The Sutera Ensemble doesn’t just perform music they think is meaningful. As educators and communicators, the performers use commentaries to uncover the architecture and inspiration that have allowed classical music to live on centuries later. Through this approach we see how Mozart’s music has drama and humour, not only through how he wrote it, but how else he might have written it. We see how the German composer Brahms takes on inspiration from Turkey, becoming truly musically meaningful for all cultures as makes its musical journey, generations later, to Malaysia. From a duo to trios and finally to quartets, the ensemble also illustrate through words and melodies the varied intricacies of chamber – or the Italian “camera” – music.
The musicians that comprise Sutera are seasoned educators of all levels. Their collective training has spanned the globe, under major pedagogues and institutions in England, France, Italy, the United States, Australia, and New Zealand, and they have used this experience teaching at the music departments of UCSI, UPM, UM, UiTM and Sunway universities. Violinist Angel Lee and cellist Jonathan Oh have brought up young talents to emerge as the prize-winning Arioso Ensemble and Seremban Quartet, with their now teenage students holding professional diplomas. Loo Bang Hean is one of Malaysia’s best known pianists, having played as a soloist across the country and as a frequent guest at the MPO’s chamber music series. In addition to playing the viola, Andrew Filmer’s prize-winning public speaking abilities have been utilized in concerts of the Sinfonietta in Penang, the Virama Ensemble in Kuala Lumpur, and as narrator for the Selangor Symphony and the Song Weavers.

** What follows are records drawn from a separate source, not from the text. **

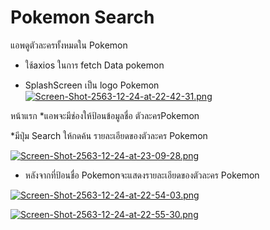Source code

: # Pokemon Search
  แอพดูตัวละครทั้งหมดใน Pokemon
* ใช้axios ในการ fetch Data pokemon

* SplashScreen เป็น logo Pokemon
[![Screen-Shot-2563-12-24-at-22-42-31.png](https://i.postimg.cc/6qkyNJ9Q/Screen-Shot-2563-12-24-at-22-42-31.png)](https://postimg.cc/7JNxgRJv)

หน้าแรก
  *แอพจะมีช่องให้ป้อนข้อมูลชื่อ ตัวละครPokemon 

  *มีปุ่ม Search ให้กดค้น รายละเอียดของตัวละคร Pokemon 

[![Screen-Shot-2563-12-24-at-23-09-28.png](https://i.postimg.cc/fyfxzfbX/Screen-Shot-2563-12-24-at-23-09-28.png)](https://postimg.cc/zH3LpWKX)

  * หลังจากที่ป้อนชื่อ Pokemonจะแสดงรายละเอียดของตัวละคร Pokemon

[![Screen-Shot-2563-12-24-at-22-54-03.png](https://i.postimg.cc/y8b08d7f/Screen-Shot-2563-12-24-at-22-54-03.png)](https://postimg.cc/18D8Wyn6)

[![Screen-Shot-2563-12-24-at-22-55-30.png](https://i.postimg.cc/PJwR2c2H/Screen-Shot-2563-12-24-at-22-55-30.png)](https://postimg.cc/GTbKpXWg)



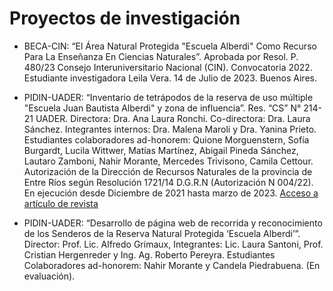 # Proyectos de investigación

* BECA-CIN: “El Área Natural Protegida "Escuela Alberdi" Como Recurso Para La Enseñanza En Ciencias Naturales”. Aprobada por Resol. P. 480/23 Consejo Interuniversitario Nacional (CIN). Convocatoria 2022. Estudiante investigadora Leila Vera. 14 de Julio de 2023. Buenos Aires.

* PIDIN-UADER: “Inventario de tetrápodos de la reserva de uso múltiple "Escuela Juan Bautista Alberdi" y zona de influencia”. Res. “CS” N° 214-21 UADER. Directora: Dra. Ana Laura Ronchi. Co-directora: Dra. Laura Sánchez. Integrantes internos: Dra. Malena Maroli y Dra. Yanina Prieto. Estudiantes colaboradores ad-honorem: Quione Morguenstern, Sofía Burgardt, Lucila Wittwer, Matías Martínez, Abigail Pineda Sánchez, Lautaro Zamboni, Nahir Morante, Mercedes Trivisono, Camila Cettour.  Autorización de la Dirección de Recursos Naturales de la provincia de Entre Ríos según Resolución 1721/14 D.G.R.N (Autorización N 004/22). En ejecución desde Diciembre de 2021 hasta marzo de 2023. [Acceso a artículo de revista](https://www.researchgate.net/publication/373542216_Diversidad_de_mamiferos_terrestres_y_amenazas_para_su_conservacion_en_la_Reserva_Juan_Bautista_Alberdi_Oro_Verde_Entre_Rios_Argentina )

* PIDIN-UADER: “Desarrollo de página web de recorrida y reconocimiento de los Senderos de la Reserva Natural Protegida ‘Escuela Alberdi’”. Director: Prof. Lic. Alfredo Grimaux, Integrantes: Lic. Laura Santoni, Prof. Cristian Hergenreder y Ing. Ag. Roberto Pereyra. Estudiantes Colaboradores ad-honorem: Nahir Morante y Candela Piedrabuena. (En evaluación).



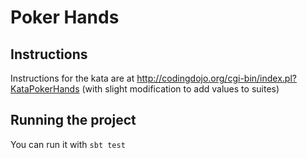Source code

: # Poker Hands

## Instructions

Instructions for the kata are at http://codingdojo.org/cgi-bin/index.pl?KataPokerHands
(with slight modification to add values to suites)

## Running the project

You can run it with `sbt test` 
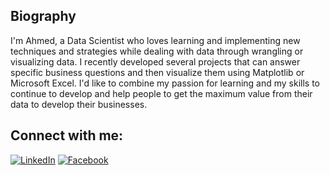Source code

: ## Biography

I'm Ahmed, a Data Scientist who loves learning and implementing new techniques and strategies while dealing with data through wrangling or visualizing data. I recently developed several projects that can answer specific business questions and then visualize them using Matplotlib or Microsoft Excel. I'd like to combine my passion for learning and my skills to continue to develop and help people to get the maximum value from their data to develop their businesses.

## **Connect with me:**
[![LinkedIn](https://img.shields.io/badge/LinkedIn-0077B5?style=for-the-badge&style=social&logo=linkedin&logoColor=white)](www.linkedin.com/in/ahmedgamal1247200)
[![Facebook](https://img.shields.io/badge/Facebook-1877F2?style=for-the-badge&style=social&logo=facebook&logoColor=white)](http://facebook.com/dataprofessor/)

<!--
**AhmedGamal0100/AhmedGamal0100** is a ✨ _special_ ✨ repository because its `README.md` (this file) appears on your GitHub profile.

Here are some ideas to get you started:

- 🔭 I’m currently working on ...
- 🌱 I’m currently learning ...
- 👯 I’m looking to collaborate on ...
- 🤔 I’m looking for help with ...
- 💬 Ask me about ...
- 📫 How to reach me: ...
- 😄 Pronouns: ...
- ⚡ Fun fact: ...
-->
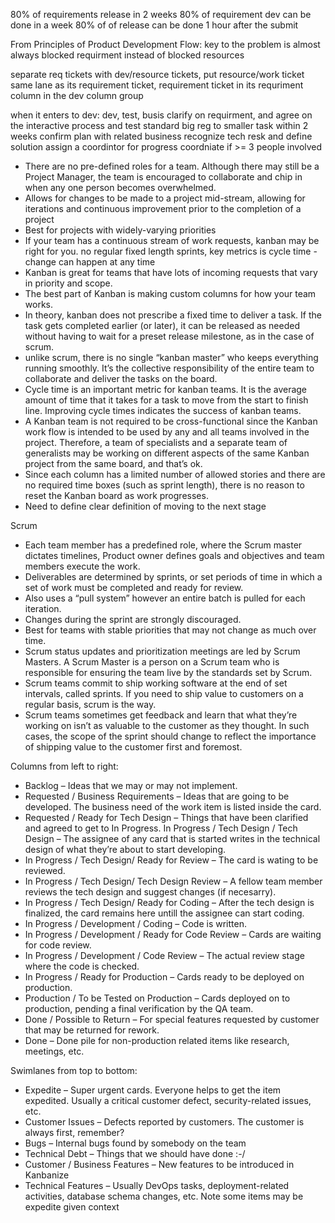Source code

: 80% of requirements release in 2 weeks
80% of requirement dev can be done in a week
80% of of release can be done 1 hour after the submit

From Principles of Product Development Flow: key to the problem is almost always blocked requirment instead of blocked resources


separate req tickets with dev/resource tickets, put resource/work ticket same lane as its requirement ticket, requirement ticket in its requriment column in the dev column group

when it enters to dev: 
dev, test, busis clarify on requirment, and agree on the interactive process and test standard
big reg to smaller task within 2 weeks
confirm  plan with related business 
recognize tech resk and define solution
assign a coordintor for progress coordniate if >= 3 people involved

* There are no pre-defined roles for a team. Although there may still be a Project Manager, the team is encouraged to collaborate and chip in when any one person becomes overwhelmed.
* Allows for changes to be made to a project mid-stream, allowing for iterations and continuous improvement prior to the completion of a project
* Best for projects with widely-varying priorities
* If your team has a continuous stream of work requests, kanban may be right for you. no regular fixed length sprints, key metrics is cycle time - change can happen at any time
* Kanban is great for teams that have lots of incoming requests that vary in priority and scope.
* The best part of Kanban is making custom columns for how your team works.
* In theory, kanban does not prescribe a fixed time to deliver a task. If the task gets completed earlier (or later), it can be released as needed without having to wait for a preset release milestone, as in the case of scrum.
* unlike scrum, there is no single “kanban master” who keeps everything running smoothly. It’s the collective responsibility of the entire team to collaborate and deliver the tasks on the board.
* Cycle time is an important metric for kanban teams. It is the average amount of time that it takes for a task to move from the start to finish line. Improving cycle times indicates the success of kanban teams.
* A Kanban team is not required to be cross-functional since the Kanban work flow is intended to be used by any and all teams involved in the project. Therefore, a team of specialists and a separate team of generalists may be working on different aspects of the same Kanban project from the same board, and that’s ok.
* Since each column has a limited number of allowed stories and there are no required time boxes (such as sprint length), there is no reason to reset the Kanban board as work progresses.
* Need to define clear definition of moving to the next stage

Scrum
* Each team member has a predefined role, where the Scrum master dictates timelines, Product owner defines goals and objectives and team members execute the work.
* Deliverables are determined by sprints, or set periods of time in which a set of work must be completed and ready for review.
* Also uses a “pull system” however an entire batch is pulled for each iteration.
* Changes during the sprint are strongly discouraged.
* Best for teams with stable priorities that may not change as much over time.
* Scrum status updates and prioritization meetings are led by Scrum Masters. A Scrum Master is a person on a Scrum team who is responsible for ensuring the team live by the standards set by Scrum.
* Scrum teams commit to ship working software at the end of set intervals, called sprints. If you need to ship value to customers on a regular basis, scrum is the way.
* Scrum teams sometimes get feedback and learn that what they’re working on isn’t as valuable to the customer as they thought. In such cases, the scope of the sprint should change to reflect the importance of shipping value to the customer first and foremost.


Columns from left to right:

* Backlog – Ideas that we may or may not implement.
* Requested / Business Requirements – Ideas that are going to be developed. The business need of the work item is listed inside the card.
* Requested / Ready for Tech Design – Things that have been clarified and agreed to get to In Progress.
In Progress / Tech Design / Tech Design – The assignee of any card that is started writes in the technical design of what they’re about to start developing.
* In Progress / Tech Design/ Ready for Review – The card is wating to be reviewed.
* In Progress / Tech Design/ Tech Design Review – A fellow team member reviews the tech design and suggest changes (if necesarry).
* In Progress / Tech Design/ Ready for Coding – After the tech design is finalized, the card remains here untill the assignee can start coding.
* In Progress / Development / Coding – Code is written.
* In Progress / Development / Ready for Code Review – Cards are waiting for code review.
* In Progress / Development / Code Review – The actual review stage where the code is checked.
* In Progress / Ready for Production – Cards ready to be deployed on production.
* Production / To be Tested on Production – Cards deployed on to production, pending a final verification by the QA team.
* Done / Possible to Return – For special features requested by customer that may be returned for rework.
* Done – Done pile for non-production related items like research, meetings, etc.

Swimlanes from top to bottom:

* Expedite – Super urgent cards. Everyone helps to get the item expedited. Usually a critical customer defect, security-related issues, etc.
* Customer Issues – Defects reported by customers. The customer is always first, remember?
* Bugs – Internal bugs found by somebody on the team
* Technical Debt – Things that we should have done :-/
* Customer / Business Features – New features to be introduced in Kanbanize
* Technical Features – Usually DevOps tasks, deployment-related activities, database schema changes, etc. Note some items may be expedite given context
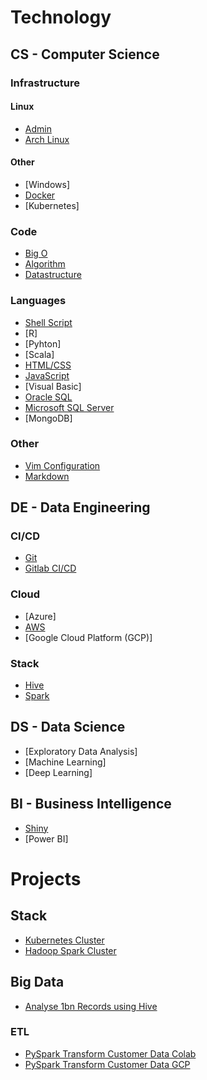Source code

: # Technology

## CS - Computer Science

### Infrastructure

#### Linux

* [Admin](pages/cs/linux.html)
* [Arch Linux](pages/cs/archlinux.html)
 
#### Other

* [Windows]
* [Docker](pages/de/docker.html)
* [Kubernetes]

### Code

* [Big O](pages/cs/bigo.html)
* [Algorithm](pages/cs/algorithm.html)
* [Datastructure](pages/cs/datastructure.html)

### Languages

* [Shell Script](pages/cs/shellscript.md)
* [R]
* [Pyhton]
* [Scala]
* [HTML/CSS](pages/cs/html.md)
* [JavaScript](pages/cs/js.md)
* [Visual Basic]
* [Oracle SQL](pages/cs/oraclesql.md)
* [Microsoft SQL Server](pages/cs/mssql.md)
* [MongoDB]

### Other

* [Vim Configuration](pages/cs/vim.md)
* [Markdown](pages/cs/md.md)

## DE - Data Engineering

### CI/CD
* [Git](pages/de/git.md)
* [Gitlab CI/CD](pages/de/gitlab_cicd.md)

### Cloud
* [Azure]
* [AWS](pages/de/aws.md)
* [Google Cloud Platform (GCP)]

### Stack
* [Hive](pages/de/hive.md)
* [Spark](pages/de/spark.md)

## DS - Data Science

* [Exploratory Data Analysis]
* [Machine Learning]
* [Deep Learning]

## BI - Business Intelligence

* [Shiny](pages/bi/shiny.md)
* [Power BI]

# Projects

## Stack

* [Kubernetes Cluster](pages/projects/kubernetes_cluster.md)
* [Hadoop Spark Cluster](pages/projects/hadoop_spark_cluster.md)

## Big Data

* [Analyse 1bn Records using Hive](pages/projects/analyse_1b_records_hive.md)

### ETL

* [PySpark Transform Customer Data Colab](pages/projects/pyspark_transform_bank_customer_data_colab.ipynb)
* [PySpark Transform Customer Data GCP](pages/projects/pyspark_transform_bank_customer_data_gcp.md)
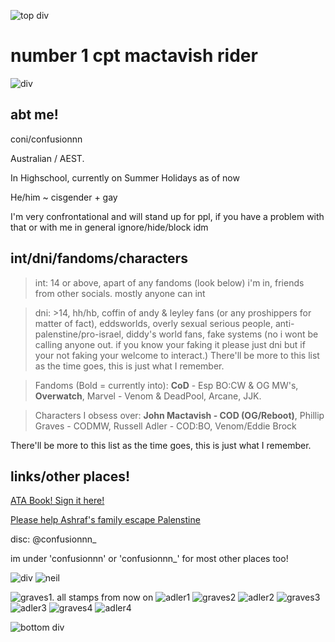 ![top div](https://64.media.tumblr.com/7b0fd456cd4e2a5d45c01f65e3cd8edc/9f2599789edac1b9-c9/s1280x1920/80b6fc6d47bf2d70dce78aaf1387356b6998d48a.pnj)
# number 1 cpt mactavish rider
![div](https://64.media.tumblr.com/00c0d597c774e27cc335278b13b8b916/9f2599789edac1b9-9f/s1280x1920/101afbced8c70ddd0ec8228a3276708d0901da24.pnj)


## abt me!
coni/confusionnn

Australian / AEST. 

In Highschool, currently on Summer Holidays as of now

He/him ~ cisgender + gay

I'm very confrontational and will stand up for ppl, if you have a problem with that or with me in general ignore/hide/block idm



## int/dni/fandoms/characters
> int: 14 or above, apart of any fandoms (look below) i'm in, friends from other socials. mostly anyone can int

> dni: >14, hh/hb, coffin of andy & leyley fans (or any proshippers for matter of fact), eddsworlds, overly sexual serious people, anti-palenstine/pro-israel, diddy's world fans, fake systems (no i wont be calling anyone out. if you know your faking it please just dni but if your not faking your welcome to interact.) There'll be more to this list as the time goes, this is just what I remember.

> Fandoms (Bold = currently into): **CoD** - Esp BO:CW & OG MW's, **Overwatch**, Marvel - Venom & DeadPool, Arcane, JJK.

> Characters I obsess over: **John Mactavish - COD (OG/Reboot)**, Phillip Graves - CODMW, Russell Adler - COD:BO, Venom/Eddie Brock

There'll be more to this list as the time goes, this is just what I remember.



## links/other places!
[ATA Book! Sign it here!](https://confusionnn.atabook.org/)

[Please help Ashraf's family escape Palenstine](https://www.gofundme.com/f/please-help-my-family-escape-gaza-for-australia)

disc: @confusionnn_

im under 'confusionnn' or 'confusionnn_' for most other places too!


![div](https://64.media.tumblr.com/00c0d597c774e27cc335278b13b8b916/9f2599789edac1b9-9f/s1280x1920/101afbced8c70ddd0ec8228a3276708d0901da24.pnj)
![neil](https://i.postimg.cc/fTvczSQW/image-removebg-preview.png)


![graves1. all stamps from now on](https://64.media.tumblr.com/d93002c8a03d7bcc6b00fc070d71baa8/cbe4bd3f08862dd7-4b/s100x200/f74884fd10690acbfb1e52c3178aab167b63eefc.gifv) ![adler1](https://64.media.tumblr.com/73a2d7c2d221484e97bee003571dc033/517a72691ffcc9e6-cb/s100x200/f8c74a02702165fdf4ef6258dbaeaf476bfc9ec8.gifv) ![graves2](https://64.media.tumblr.com/d5da57524a01f0cbc278c891a9382d78/cbe4bd3f08862dd7-00/s100x200/e7c9c79ce78354fee75003193c2c25cec06fabb8.gifv) ![adler2](https://64.media.tumblr.com/e92bdd4cf7da9c49b937fa94ac00ca80/517a72691ffcc9e6-10/s100x200/ffbba68b5d8f54608ff9776c3e631cade221002f.gifv) ![graves3](https://64.media.tumblr.com/e700088fbb006490ef80eb8e3bf7b813/cbe4bd3f08862dd7-ca/s100x200/610b3d1734a095024b00a97df7116abfeb4c6e0d.gifv) ![adler3](https://64.media.tumblr.com/976dd0e5855407a5eb9c7fe413a5532d/517a72691ffcc9e6-bb/s100x200/2cb71ddfcac628aeefe6cdea6342a549a6581381.gifv) ![graves4](https://64.media.tumblr.com/9992f12893d96b8ead37772d9c5739c5/cbe4bd3f08862dd7-e9/s100x200/4c41ddd38526007a168be4d9af629e5f5705742d.gifv) ![adler4](https://64.media.tumblr.com/e1921684150c2308b32828774ee3b596/517a72691ffcc9e6-52/s100x200/b4833cf8d592643bf942d858648c93bd6c0aacd9.gifv)


![bottom div](https://64.media.tumblr.com/34bfce253921e8c8ee9323f6e0fae52e/9f2599789edac1b9-f7/s1280x1920/2d40a3cc976ba5b69cf2dd18bee7b72b6a1d2689.pnj)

The ensemble have been featured at the finales of the festivals of the Malaysian Youth Orchestra Foundation and the Euroasia Association for the Performing Arts, and will be performing in Cambodia later this year. Their repertoire includes piano quartets of Mozart, Brahms, Dvořák, Ferrari, Schumann and Mahler. All performances include a commentary, often with excerpts, illustrating to the audiences how the music is constructed and its role in our history.
Together, they aim not only to serve the audience, but also to develop new audiences through a dedication to education, and to showing why they enjoy the company of their musical partners. Through the friendship of these musical snapshots, we see how the magic of chamber music is available to all listeners, with no barrier of age, or culture.